* [RECORDS PROVIDED]:
┄┄┄┄┄┄

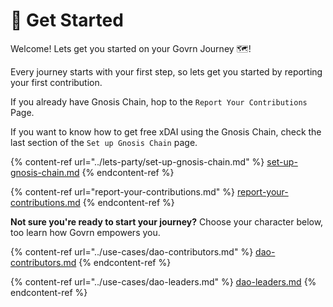 # 🌱 Get Started

Welcome! Lets get you started on your Govrn Journey 🗺!

Every journey starts with your first step, so lets get you started by reporting your first contribution.

If you already have Gnosis Chain, hop to the `Report Your Contributions` Page.&#x20;

If you want to know how to get free xDAI using the Gnosis Chain, check the last section of the `Set up Gnosis Chain` page.&#x20;

{% content-ref url="../lets-party/set-up-gnosis-chain.md" %}
[set-up-gnosis-chain.md](../lets-party/set-up-gnosis-chain.md)
{% endcontent-ref %}

{% content-ref url="report-your-contributions.md" %}
[report-your-contributions.md](report-your-contributions.md)
{% endcontent-ref %}

**Not sure you're ready to start your journey?**  Choose your character below, too learn how Govrn empowers you.

{% content-ref url="../use-cases/dao-contributors.md" %}
[dao-contributors.md](../use-cases/dao-contributors.md)
{% endcontent-ref %}

{% content-ref url="../use-cases/dao-leaders.md" %}
[dao-leaders.md](../use-cases/dao-leaders.md)
{% endcontent-ref %}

┄┄┄┄┄┄

* [WHAT TO WORK ON]: Output should match, line for line, the stretch of the material above from the line holding "Every journey starts" through the line holding "If you already".

* [RESPONSE BOX]:
Every journey starts with your first step, so lets get you started by reporting your first contribution.

If you already have Gnosis Chain, hop to the `Report Your Contributions` Page.&#x20;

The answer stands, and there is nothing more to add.